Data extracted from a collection
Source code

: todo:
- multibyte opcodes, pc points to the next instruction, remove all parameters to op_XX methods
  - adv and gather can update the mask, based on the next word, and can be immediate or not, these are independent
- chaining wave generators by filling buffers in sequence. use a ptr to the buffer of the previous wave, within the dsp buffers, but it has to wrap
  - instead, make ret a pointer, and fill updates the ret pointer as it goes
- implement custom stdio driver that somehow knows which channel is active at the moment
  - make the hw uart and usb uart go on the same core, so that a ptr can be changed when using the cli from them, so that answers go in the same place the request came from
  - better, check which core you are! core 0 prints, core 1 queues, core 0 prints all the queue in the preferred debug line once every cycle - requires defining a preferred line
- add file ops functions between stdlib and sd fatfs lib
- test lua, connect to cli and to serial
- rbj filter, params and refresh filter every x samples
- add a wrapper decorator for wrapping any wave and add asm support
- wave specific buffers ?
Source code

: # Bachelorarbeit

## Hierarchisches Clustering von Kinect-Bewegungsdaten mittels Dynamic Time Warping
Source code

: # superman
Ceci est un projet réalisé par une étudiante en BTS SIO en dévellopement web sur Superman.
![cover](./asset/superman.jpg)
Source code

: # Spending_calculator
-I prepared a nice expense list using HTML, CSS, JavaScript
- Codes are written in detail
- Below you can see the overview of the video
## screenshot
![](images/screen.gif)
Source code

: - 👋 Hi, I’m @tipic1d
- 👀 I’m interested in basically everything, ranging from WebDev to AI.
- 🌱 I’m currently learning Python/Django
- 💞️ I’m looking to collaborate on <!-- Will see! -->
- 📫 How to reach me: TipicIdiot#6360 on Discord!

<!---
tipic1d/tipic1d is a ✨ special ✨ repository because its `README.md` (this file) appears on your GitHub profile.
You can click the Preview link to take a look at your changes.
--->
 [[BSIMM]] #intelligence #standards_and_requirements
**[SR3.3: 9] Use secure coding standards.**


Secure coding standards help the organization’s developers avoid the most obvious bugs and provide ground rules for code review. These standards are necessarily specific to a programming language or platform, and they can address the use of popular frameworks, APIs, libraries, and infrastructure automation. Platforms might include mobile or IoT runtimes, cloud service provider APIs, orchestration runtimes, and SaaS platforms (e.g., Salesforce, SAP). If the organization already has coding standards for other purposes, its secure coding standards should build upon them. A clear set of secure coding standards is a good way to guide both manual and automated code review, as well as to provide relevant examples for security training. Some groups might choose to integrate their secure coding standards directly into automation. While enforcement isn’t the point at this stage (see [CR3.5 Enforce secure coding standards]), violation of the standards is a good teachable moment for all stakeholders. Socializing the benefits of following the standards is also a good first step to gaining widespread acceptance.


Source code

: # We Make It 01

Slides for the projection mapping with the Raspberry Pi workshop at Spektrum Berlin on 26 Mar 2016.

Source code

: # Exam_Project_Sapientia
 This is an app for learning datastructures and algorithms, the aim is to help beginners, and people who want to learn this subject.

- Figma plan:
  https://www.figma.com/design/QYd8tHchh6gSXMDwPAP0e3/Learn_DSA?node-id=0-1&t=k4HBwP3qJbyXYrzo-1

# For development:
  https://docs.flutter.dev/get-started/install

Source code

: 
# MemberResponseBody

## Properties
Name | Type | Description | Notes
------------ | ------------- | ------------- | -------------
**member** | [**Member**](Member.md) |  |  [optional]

# Your goal
Transcribe every entry verbatim.

# Task output
Source code

: todo:
- multibyte opcodes, pc points to the next instruction, remove all parameters to op_XX methods
  - adv and gather can update the mask, based on the next word, and can be immediate or not, these are independent
- chaining wave generators by filling buffers in sequence. use a ptr to the buffer of the previous wave, within the dsp buffers, but it has to wrap
  - instead, make ret a pointer, and fill updates the ret pointer as it goes
- implement custom stdio driver that somehow knows which channel is active at the moment
  - make the hw uart and usb uart go on the same core, so that a ptr can be changed when using the cli from them, so that answers go in the same place the request came from
  - better, check which core you are! core 0 prints, core 1 queues, core 0 prints all the queue in the preferred debug line once every cycle - requires defining a preferred line
- add file ops functions between stdlib and sd fatfs lib
- test lua, connect to cli and to serial
- rbj filter, params and refresh filter every x samples
- add a wrapper decorator for wrapping any wave and add asm support
- wave specific buffers ?
Source code

: # Bachelorarbeit

## Hierarchisches Clustering von Kinect-Bewegungsdaten mittels Dynamic Time Warping
Source code

: # superman
Ceci est un projet réalisé par une étudiante en BTS SIO en dévellopement web sur Superman.
![cover](./asset/superman.jpg)
Source code

: # Spending_calculator
-I prepared a nice expense list using HTML, CSS, JavaScript
- Codes are written in detail
- Below you can see the overview of the video
## screenshot
![](images/screen.gif)
Source code

: - 👋 Hi, I’m @tipic1d
- 👀 I’m interested in basically everything, ranging from WebDev to AI.
- 🌱 I’m currently learning Python/Django
- 💞️ I’m looking to collaborate on <!-- Will see! -->
- 📫 How to reach me: TipicIdiot#6360 on Discord!

<!---
tipic1d/tipic1d is a ✨ special ✨ repository because its `README.md` (this file) appears on your GitHub profile.
You can click the Preview link to take a look at your changes.
--->
 [[BSIMM]] #intelligence #standards_and_requirements
**[SR3.3: 9] Use secure coding standards.**


Secure coding standards help the organization’s developers avoid the most obvious bugs and provide ground rules for code review. These standards are necessarily specific to a programming language or platform, and they can address the use of popular frameworks, APIs, libraries, and infrastructure automation. Platforms might include mobile or IoT runtimes, cloud service provider APIs, orchestration runtimes, and SaaS platforms (e.g., Salesforce, SAP). If the organization already has coding standards for other purposes, its secure coding standards should build upon them. A clear set of secure coding standards is a good way to guide both manual and automated code review, as well as to provide relevant examples for security training. Some groups might choose to integrate their secure coding standards directly into automation. While enforcement isn’t the point at this stage (see [CR3.5 Enforce secure coding standards]), violation of the standards is a good teachable moment for all stakeholders. Socializing the benefits of following the standards is also a good first step to gaining widespread acceptance.


Source code

: # We Make It 01

Slides for the projection mapping with the Raspberry Pi workshop at Spektrum Berlin on 26 Mar 2016.

Source code

: # Exam_Project_Sapientia
 This is an app for learning datastructures and algorithms, the aim is to help beginners, and people who want to learn this subject.

- Figma plan:
  https://www.figma.com/design/QYd8tHchh6gSXMDwPAP0e3/Learn_DSA?node-id=0-1&t=k4HBwP3qJbyXYrzo-1

# For development:
  https://docs.flutter.dev/get-started/install

Source code

: 
# MemberResponseBody

## Properties
Name | Type | Description | Notes
------------ | ------------- | ------------- | -------------
**member** | [**Member**](Member.md) |  |  [optional]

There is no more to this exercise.